EXERCISE DIRECTIONS
The result should be every line of the listing that contains "Displays".

STUDY MATERIAL
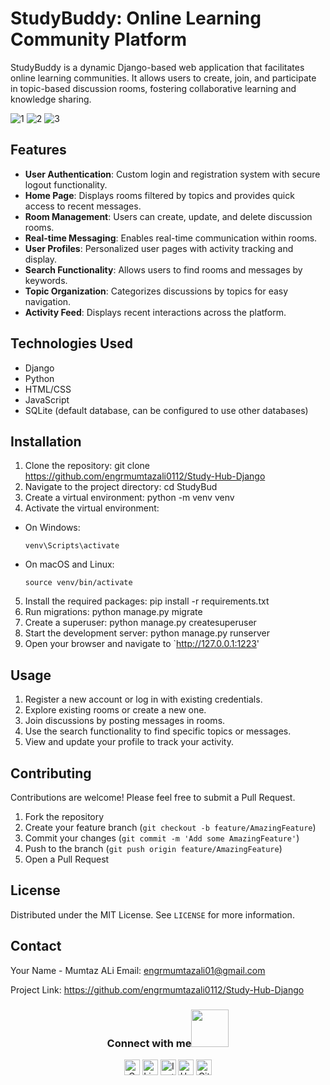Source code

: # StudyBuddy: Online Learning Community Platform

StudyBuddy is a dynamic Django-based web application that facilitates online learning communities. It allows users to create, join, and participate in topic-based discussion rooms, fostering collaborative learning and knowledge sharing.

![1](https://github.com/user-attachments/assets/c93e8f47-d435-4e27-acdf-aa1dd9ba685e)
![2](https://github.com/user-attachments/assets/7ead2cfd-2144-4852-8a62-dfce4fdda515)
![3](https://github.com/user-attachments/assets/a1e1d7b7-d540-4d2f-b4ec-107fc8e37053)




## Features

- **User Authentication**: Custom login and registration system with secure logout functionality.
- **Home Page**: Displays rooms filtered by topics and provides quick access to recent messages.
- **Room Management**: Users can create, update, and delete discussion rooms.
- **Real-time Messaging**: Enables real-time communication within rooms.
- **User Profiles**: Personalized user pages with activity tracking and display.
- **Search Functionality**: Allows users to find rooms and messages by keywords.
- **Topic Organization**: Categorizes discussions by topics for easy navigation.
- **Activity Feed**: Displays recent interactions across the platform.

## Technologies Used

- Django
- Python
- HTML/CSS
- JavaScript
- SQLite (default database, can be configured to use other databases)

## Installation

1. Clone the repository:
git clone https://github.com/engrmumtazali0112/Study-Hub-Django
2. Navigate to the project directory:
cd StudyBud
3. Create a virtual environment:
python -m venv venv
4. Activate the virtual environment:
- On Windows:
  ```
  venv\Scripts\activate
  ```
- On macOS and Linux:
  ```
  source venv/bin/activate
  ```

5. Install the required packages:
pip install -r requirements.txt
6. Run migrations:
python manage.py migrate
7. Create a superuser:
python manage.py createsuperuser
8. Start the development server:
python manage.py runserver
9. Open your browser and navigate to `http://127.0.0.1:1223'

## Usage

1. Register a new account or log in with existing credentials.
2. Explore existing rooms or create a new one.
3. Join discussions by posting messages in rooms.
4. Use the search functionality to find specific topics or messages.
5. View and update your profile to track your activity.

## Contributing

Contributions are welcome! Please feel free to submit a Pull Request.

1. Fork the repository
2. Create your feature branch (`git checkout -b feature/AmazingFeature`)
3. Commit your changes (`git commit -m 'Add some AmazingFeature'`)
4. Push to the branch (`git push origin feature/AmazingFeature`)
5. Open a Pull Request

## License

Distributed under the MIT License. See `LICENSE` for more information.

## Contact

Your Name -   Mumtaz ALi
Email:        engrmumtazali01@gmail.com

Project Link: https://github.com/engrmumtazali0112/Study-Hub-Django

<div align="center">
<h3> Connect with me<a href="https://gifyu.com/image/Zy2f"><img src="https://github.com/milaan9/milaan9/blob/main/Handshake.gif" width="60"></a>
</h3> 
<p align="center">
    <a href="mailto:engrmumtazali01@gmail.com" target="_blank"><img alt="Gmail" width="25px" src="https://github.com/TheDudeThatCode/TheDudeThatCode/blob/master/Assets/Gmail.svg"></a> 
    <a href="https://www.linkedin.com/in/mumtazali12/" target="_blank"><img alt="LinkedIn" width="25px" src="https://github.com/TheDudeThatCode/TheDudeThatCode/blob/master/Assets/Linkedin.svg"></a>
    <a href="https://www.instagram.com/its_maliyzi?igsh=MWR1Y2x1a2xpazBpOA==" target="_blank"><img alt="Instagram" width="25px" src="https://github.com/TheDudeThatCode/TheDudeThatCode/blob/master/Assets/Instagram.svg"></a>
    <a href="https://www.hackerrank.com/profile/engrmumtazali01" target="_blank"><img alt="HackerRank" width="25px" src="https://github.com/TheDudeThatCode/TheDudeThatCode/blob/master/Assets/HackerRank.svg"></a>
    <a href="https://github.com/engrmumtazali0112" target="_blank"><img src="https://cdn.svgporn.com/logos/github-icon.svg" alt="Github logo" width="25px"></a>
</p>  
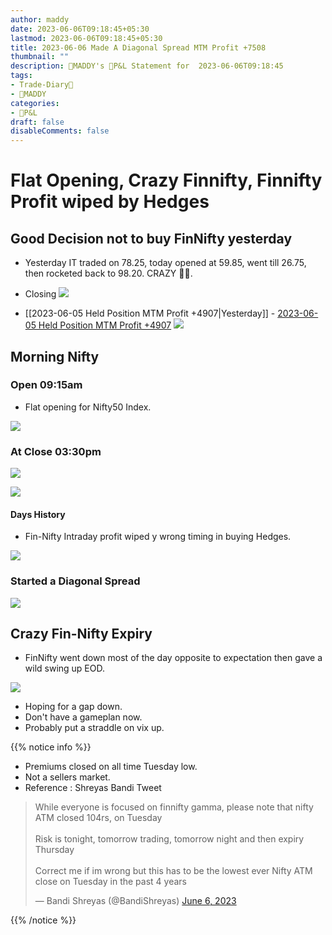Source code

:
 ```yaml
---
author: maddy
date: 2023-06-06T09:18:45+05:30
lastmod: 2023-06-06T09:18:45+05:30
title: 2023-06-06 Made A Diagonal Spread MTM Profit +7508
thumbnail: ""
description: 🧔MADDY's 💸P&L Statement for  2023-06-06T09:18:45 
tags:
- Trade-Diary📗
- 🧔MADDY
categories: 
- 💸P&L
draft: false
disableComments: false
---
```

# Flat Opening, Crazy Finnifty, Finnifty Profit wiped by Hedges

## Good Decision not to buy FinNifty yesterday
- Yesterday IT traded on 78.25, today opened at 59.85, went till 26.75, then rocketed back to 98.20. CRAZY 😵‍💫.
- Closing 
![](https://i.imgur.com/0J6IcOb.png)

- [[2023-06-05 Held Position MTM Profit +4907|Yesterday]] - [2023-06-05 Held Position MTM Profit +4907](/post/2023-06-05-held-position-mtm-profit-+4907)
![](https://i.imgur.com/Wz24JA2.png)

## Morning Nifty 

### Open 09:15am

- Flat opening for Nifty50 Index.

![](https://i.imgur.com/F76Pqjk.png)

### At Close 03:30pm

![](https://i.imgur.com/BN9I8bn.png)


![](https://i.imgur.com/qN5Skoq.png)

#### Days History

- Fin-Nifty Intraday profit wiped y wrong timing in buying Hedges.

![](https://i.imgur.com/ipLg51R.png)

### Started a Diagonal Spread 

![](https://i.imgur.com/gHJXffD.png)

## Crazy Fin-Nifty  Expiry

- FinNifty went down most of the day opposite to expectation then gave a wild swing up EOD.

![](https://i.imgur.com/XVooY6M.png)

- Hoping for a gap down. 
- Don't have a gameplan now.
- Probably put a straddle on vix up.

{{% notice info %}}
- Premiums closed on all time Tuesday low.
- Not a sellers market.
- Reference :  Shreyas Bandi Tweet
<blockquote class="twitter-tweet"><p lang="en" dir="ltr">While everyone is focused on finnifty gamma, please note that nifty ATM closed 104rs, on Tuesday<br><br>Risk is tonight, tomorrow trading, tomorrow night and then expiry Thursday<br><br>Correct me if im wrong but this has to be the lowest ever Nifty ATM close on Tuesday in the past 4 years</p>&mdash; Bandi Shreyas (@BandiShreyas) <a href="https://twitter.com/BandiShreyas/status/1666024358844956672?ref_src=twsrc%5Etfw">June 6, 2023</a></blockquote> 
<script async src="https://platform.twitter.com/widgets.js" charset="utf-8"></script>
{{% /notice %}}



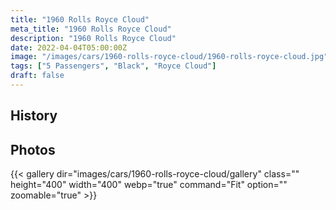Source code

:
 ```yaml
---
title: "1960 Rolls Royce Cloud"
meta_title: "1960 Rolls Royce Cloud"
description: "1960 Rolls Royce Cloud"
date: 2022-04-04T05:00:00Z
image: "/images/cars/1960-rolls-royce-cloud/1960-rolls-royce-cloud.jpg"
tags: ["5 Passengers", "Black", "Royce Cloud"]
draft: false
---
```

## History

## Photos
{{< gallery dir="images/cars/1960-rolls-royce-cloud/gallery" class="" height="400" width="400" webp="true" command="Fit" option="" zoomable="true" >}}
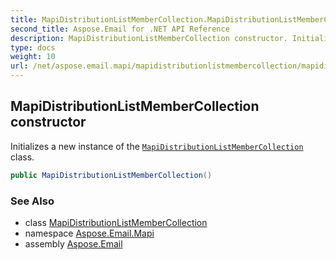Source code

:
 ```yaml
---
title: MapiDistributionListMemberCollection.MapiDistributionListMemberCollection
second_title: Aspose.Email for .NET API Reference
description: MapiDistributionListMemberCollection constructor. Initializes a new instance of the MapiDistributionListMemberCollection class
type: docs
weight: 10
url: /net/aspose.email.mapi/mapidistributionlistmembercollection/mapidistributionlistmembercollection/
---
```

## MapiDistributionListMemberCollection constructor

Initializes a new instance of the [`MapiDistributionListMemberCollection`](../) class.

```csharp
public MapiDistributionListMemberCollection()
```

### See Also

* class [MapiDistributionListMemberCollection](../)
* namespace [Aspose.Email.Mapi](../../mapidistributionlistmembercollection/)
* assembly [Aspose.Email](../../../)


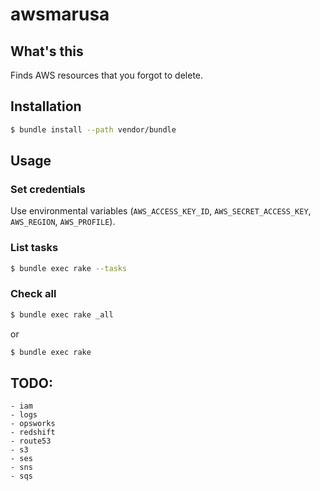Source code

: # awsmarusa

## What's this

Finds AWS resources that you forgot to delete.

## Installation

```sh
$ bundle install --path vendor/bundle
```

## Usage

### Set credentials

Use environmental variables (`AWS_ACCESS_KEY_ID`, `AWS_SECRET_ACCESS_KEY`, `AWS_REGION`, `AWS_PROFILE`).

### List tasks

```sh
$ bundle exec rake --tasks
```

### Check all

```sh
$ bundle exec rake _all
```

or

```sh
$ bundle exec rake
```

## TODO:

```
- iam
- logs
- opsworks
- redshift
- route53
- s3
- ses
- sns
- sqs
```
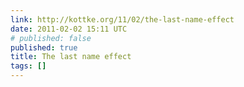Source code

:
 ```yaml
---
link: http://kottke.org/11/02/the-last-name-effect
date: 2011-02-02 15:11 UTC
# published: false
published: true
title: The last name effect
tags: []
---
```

SOLUTION TO THIS EXERCISE
- **Home Page**: Displays rooms filtered by topics and provides quick access to recent messages.
- **Activity Feed**: Displays recent interactions across the platform.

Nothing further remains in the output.